Reproduce the entries in full, with no changes.

────────────────────────────────────────

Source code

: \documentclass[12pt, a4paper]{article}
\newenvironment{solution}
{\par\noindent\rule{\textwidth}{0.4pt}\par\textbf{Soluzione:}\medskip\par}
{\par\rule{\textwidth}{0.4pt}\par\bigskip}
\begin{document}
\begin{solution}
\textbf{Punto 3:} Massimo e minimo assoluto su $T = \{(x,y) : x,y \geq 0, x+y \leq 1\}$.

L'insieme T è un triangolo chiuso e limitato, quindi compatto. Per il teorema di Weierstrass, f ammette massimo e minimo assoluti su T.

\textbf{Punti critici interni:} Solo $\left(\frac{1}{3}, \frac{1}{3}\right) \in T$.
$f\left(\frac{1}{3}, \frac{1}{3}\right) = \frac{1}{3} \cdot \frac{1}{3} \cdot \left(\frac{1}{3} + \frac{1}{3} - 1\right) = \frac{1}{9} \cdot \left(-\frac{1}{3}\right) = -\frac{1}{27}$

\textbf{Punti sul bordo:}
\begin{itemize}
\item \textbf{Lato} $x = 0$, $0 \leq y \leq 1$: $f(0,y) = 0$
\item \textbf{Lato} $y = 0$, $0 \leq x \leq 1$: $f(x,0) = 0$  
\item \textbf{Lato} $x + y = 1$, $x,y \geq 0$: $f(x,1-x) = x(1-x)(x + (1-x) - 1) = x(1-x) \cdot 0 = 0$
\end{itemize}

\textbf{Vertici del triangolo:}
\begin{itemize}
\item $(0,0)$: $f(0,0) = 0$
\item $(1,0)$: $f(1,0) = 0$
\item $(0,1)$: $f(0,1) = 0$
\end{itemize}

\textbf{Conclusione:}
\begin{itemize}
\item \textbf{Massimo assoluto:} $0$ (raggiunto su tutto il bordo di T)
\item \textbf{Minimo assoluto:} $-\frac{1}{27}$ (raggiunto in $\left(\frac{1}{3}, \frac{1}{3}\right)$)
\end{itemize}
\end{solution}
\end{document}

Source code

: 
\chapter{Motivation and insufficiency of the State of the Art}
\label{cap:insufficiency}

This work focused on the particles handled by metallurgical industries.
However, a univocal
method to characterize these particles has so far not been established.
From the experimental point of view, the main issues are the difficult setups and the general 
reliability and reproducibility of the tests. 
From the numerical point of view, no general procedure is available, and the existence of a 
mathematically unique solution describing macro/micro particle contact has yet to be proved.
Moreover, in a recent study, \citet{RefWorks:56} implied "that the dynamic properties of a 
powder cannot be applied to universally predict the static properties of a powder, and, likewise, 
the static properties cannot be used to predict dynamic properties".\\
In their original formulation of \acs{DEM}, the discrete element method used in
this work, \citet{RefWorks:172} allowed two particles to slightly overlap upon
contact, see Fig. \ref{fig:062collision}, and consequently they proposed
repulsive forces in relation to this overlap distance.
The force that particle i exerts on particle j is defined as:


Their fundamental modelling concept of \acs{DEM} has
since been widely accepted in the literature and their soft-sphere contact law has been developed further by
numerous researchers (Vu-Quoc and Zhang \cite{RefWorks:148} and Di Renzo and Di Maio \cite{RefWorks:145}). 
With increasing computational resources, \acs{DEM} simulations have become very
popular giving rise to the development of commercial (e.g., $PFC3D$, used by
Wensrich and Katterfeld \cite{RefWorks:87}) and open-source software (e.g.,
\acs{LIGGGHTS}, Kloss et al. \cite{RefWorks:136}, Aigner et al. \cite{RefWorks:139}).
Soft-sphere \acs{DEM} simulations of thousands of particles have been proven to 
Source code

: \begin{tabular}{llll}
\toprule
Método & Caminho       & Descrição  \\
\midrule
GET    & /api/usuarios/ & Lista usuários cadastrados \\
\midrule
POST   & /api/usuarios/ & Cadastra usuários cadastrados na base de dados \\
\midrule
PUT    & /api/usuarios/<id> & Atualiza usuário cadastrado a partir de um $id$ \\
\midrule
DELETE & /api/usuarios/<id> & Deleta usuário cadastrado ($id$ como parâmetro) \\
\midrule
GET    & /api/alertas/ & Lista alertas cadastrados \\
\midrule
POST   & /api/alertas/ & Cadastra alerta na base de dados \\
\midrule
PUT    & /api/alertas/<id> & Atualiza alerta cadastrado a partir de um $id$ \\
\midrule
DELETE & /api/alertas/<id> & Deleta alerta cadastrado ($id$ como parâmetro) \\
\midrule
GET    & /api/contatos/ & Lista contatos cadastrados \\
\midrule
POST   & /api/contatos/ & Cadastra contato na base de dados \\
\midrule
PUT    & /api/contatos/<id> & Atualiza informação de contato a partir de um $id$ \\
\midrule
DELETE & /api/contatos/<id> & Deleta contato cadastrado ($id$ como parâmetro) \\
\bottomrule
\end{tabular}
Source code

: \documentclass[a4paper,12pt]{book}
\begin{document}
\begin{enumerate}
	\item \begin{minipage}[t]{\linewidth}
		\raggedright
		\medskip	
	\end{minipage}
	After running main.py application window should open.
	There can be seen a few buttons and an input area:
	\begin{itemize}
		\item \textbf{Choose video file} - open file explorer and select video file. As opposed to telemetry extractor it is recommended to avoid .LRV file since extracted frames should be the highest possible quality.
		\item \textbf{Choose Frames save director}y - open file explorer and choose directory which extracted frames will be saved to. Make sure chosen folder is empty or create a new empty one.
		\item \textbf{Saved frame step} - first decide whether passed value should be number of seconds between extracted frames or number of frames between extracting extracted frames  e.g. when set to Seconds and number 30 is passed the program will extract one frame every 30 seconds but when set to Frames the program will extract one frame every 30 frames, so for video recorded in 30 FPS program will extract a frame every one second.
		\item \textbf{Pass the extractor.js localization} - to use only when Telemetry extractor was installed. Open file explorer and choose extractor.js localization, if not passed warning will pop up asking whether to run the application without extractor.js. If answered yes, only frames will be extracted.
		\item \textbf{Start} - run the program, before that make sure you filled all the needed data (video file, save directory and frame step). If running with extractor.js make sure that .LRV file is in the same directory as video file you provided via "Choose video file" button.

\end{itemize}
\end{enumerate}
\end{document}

────────────────────────────────────────

- [Exercise response]:
Source code

: \documentclass[12pt, a4paper]{article}
\newenvironment{solution}
{\par\noindent\rule{\textwidth}{0.4pt}\par\textbf{Soluzione:}\medskip\par}
{\par\rule{\textwidth}{0.4pt}\par\bigskip}
\begin{document}
\begin{solution}
\textbf{Punto 3:} Massimo e minimo assoluto su $T = \{(x,y) : x,y \geq 0, x+y \leq 1\}$.

L'insieme T è un triangolo chiuso e limitato, quindi compatto. Per il teorema di Weierstrass, f ammette massimo e minimo assoluti su T.

\textbf{Punti critici interni:} Solo $\left(\frac{1}{3}, \frac{1}{3}\right) \in T$.
$f\left(\frac{1}{3}, \frac{1}{3}\right) = \frac{1}{3} \cdot \frac{1}{3} \cdot \left(\frac{1}{3} + \frac{1}{3} - 1\right) = \frac{1}{9} \cdot \left(-\frac{1}{3}\right) = -\frac{1}{27}$

\textbf{Punti sul bordo:}
\begin{itemize}
\item \textbf{Lato} $x = 0$, $0 \leq y \leq 1$: $f(0,y) = 0$
\item \textbf{Lato} $y = 0$, $0 \leq x \leq 1$: $f(x,0) = 0$  
\item \textbf{Lato} $x + y = 1$, $x,y \geq 0$: $f(x,1-x) = x(1-x)(x + (1-x) - 1) = x(1-x) \cdot 0 = 0$
\end{itemize}

\textbf{Vertici del triangolo:}
\begin{itemize}
\item $(0,0)$: $f(0,0) = 0$
\item $(1,0)$: $f(1,0) = 0$
\item $(0,1)$: $f(0,1) = 0$
\end{itemize}

\textbf{Conclusione:}
\begin{itemize}
\item \textbf{Massimo assoluto:} $0$ (raggiunto su tutto il bordo di T)
\item \textbf{Minimo assoluto:} $-\frac{1}{27}$ (raggiunto in $\left(\frac{1}{3}, \frac{1}{3}\right)$)
\end{itemize}
\end{solution}
\end{document}

Source code

: 
\chapter{Motivation and insufficiency of the State of the Art}
\label{cap:insufficiency}

This work focused on the particles handled by metallurgical industries.
However, a univocal
method to characterize these particles has so far not been established.
From the experimental point of view, the main issues are the difficult setups and the general 
reliability and reproducibility of the tests. 
From the numerical point of view, no general procedure is available, and the existence of a 
mathematically unique solution describing macro/micro particle contact has yet to be proved.
Moreover, in a recent study, \citet{RefWorks:56} implied "that the dynamic properties of a 
powder cannot be applied to universally predict the static properties of a powder, and, likewise, 
the static properties cannot be used to predict dynamic properties".\\
In their original formulation of \acs{DEM}, the discrete element method used in
this work, \citet{RefWorks:172} allowed two particles to slightly overlap upon
contact, see Fig. \ref{fig:062collision}, and consequently they proposed
repulsive forces in relation to this overlap distance.
The force that particle i exerts on particle j is defined as:


Their fundamental modelling concept of \acs{DEM} has
since been widely accepted in the literature and their soft-sphere contact law has been developed further by
numerous researchers (Vu-Quoc and Zhang \cite{RefWorks:148} and Di Renzo and Di Maio \cite{RefWorks:145}). 
With increasing computational resources, \acs{DEM} simulations have become very
popular giving rise to the development of commercial (e.g., $PFC3D$, used by
Wensrich and Katterfeld \cite{RefWorks:87}) and open-source software (e.g.,
\acs{LIGGGHTS}, Kloss et al. \cite{RefWorks:136}, Aigner et al. \cite{RefWorks:139}).
Soft-sphere \acs{DEM} simulations of thousands of particles have been proven to 
Source code

: \begin{tabular}{llll}
\toprule
Método & Caminho       & Descrição  \\
\midrule
GET    & /api/usuarios/ & Lista usuários cadastrados \\
\midrule
POST   & /api/usuarios/ & Cadastra usuários cadastrados na base de dados \\
\midrule
PUT    & /api/usuarios/<id> & Atualiza usuário cadastrado a partir de um $id$ \\
\midrule
DELETE & /api/usuarios/<id> & Deleta usuário cadastrado ($id$ como parâmetro) \\
\midrule
GET    & /api/alertas/ & Lista alertas cadastrados \\
\midrule
POST   & /api/alertas/ & Cadastra alerta na base de dados \\
\midrule
PUT    & /api/alertas/<id> & Atualiza alerta cadastrado a partir de um $id$ \\
\midrule
DELETE & /api/alertas/<id> & Deleta alerta cadastrado ($id$ como parâmetro) \\
\midrule
GET    & /api/contatos/ & Lista contatos cadastrados \\
\midrule
POST   & /api/contatos/ & Cadastra contato na base de dados \\
\midrule
PUT    & /api/contatos/<id> & Atualiza informação de contato a partir de um $id$ \\
\midrule
DELETE & /api/contatos/<id> & Deleta contato cadastrado ($id$ como parâmetro) \\
\bottomrule
\end{tabular}
Source code

: \documentclass[a4paper,12pt]{book}
\begin{document}
\begin{enumerate}
	\item \begin{minipage}[t]{\linewidth}
		\raggedright
		\medskip	
	\end{minipage}
	After running main.py application window should open.
	There can be seen a few buttons and an input area:
	\begin{itemize}
		\item \textbf{Choose video file} - open file explorer and select video file. As opposed to telemetry extractor it is recommended to avoid .LRV file since extracted frames should be the highest possible quality.
		\item \textbf{Choose Frames save director}y - open file explorer and choose directory which extracted frames will be saved to. Make sure chosen folder is empty or create a new empty one.
		\item \textbf{Saved frame step} - first decide whether passed value should be number of seconds between extracted frames or number of frames between extracting extracted frames  e.g. when set to Seconds and number 30 is passed the program will extract one frame every 30 seconds but when set to Frames the program will extract one frame every 30 frames, so for video recorded in 30 FPS program will extract a frame every one second.
		\item \textbf{Pass the extractor.js localization} - to use only when Telemetry extractor was installed. Open file explorer and choose extractor.js localization, if not passed warning will pop up asking whether to run the application without extractor.js. If answered yes, only frames will be extracted.
		\item \textbf{Start} - run the program, before that make sure you filled all the needed data (video file, save directory and frame step). If running with extractor.js make sure that .LRV file is in the same directory as video file you provided via "Choose video file" button.

\end{itemize}
\end{enumerate}
\end{document}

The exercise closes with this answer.